--- Exercise requirements ---
This exercise calls for every record to be returned exactly, with pictures removed.

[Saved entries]
====

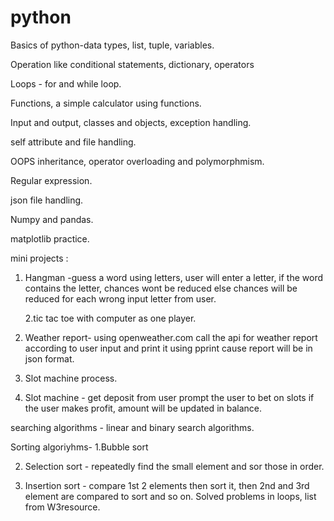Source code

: # python
Basics of python-data types, list, tuple, variables.

Operation like conditional statements, dictionary, operators

Loops - for and while loop.

Functions, a simple calculator using functions.

Input and output, classes and objects, exception handling.

self attribute and file handling.

OOPS inheritance, operator overloading and polymorphmism.

Regular expression.

json file handling.

Numpy and pandas.

matplotlib practice.

mini projects :
1. Hangman -guess a word using letters, user will enter a letter, if the word contains the letter, chances wont be reduced else chances will be reduced for each wrong input letter from user.

   2.tic tac toe with computer as one player.

3. Weather report- using openweather.com call the api for weather report according to user input and print it using pprint cause report will be in json format.
   
5. Slot machine process.
  
7. Slot machine - get deposit from user prompt the user to bet on slots if the user makes profit, amount will be updated in balance.

searching algorithms - linear and binary search algorithms. 

Sorting algoriyhms- 
  1.Bubble sort 
  
  2. Selection sort - repeatedly find the small element and sor those in order.
   
  4. Insertion sort - compare 1st 2 elements then sort it, then 2nd and 3rd element are compared to sort and so on. Solved problems in loops, list from W3resource.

====

--- Completed task ---
Source code

: # python
Basics of python-data types, list, tuple, variables.

Operation like conditional statements, dictionary, operators

Loops - for and while loop.

Functions, a simple calculator using functions.

Input and output, classes and objects, exception handling.

self attribute and file handling.

OOPS inheritance, operator overloading and polymorphmism.

Regular expression.

json file handling.

Numpy and pandas.

matplotlib practice.

mini projects :
1. Hangman -guess a word using letters, user will enter a letter, if the word contains the letter, chances wont be reduced else chances will be reduced for each wrong input letter from user.

   2.tic tac toe with computer as one player.

3. Weather report- using openweather.com call the api for weather report according to user input and print it using pprint cause report will be in json format.
   
5. Slot machine process.
  
7. Slot machine - get deposit from user prompt the user to bet on slots if the user makes profit, amount will be updated in balance.

searching algorithms - linear and binary search algorithms. 

Sorting algoriyhms- 
  1.Bubble sort 
  
  2. Selection sort - repeatedly find the small element and sor those in order.
   
  4. Insertion sort - compare 1st 2 elements then sort it, then 2nd and 3rd element are compared to sort and so on. Solved problems in loops, list from W3resource.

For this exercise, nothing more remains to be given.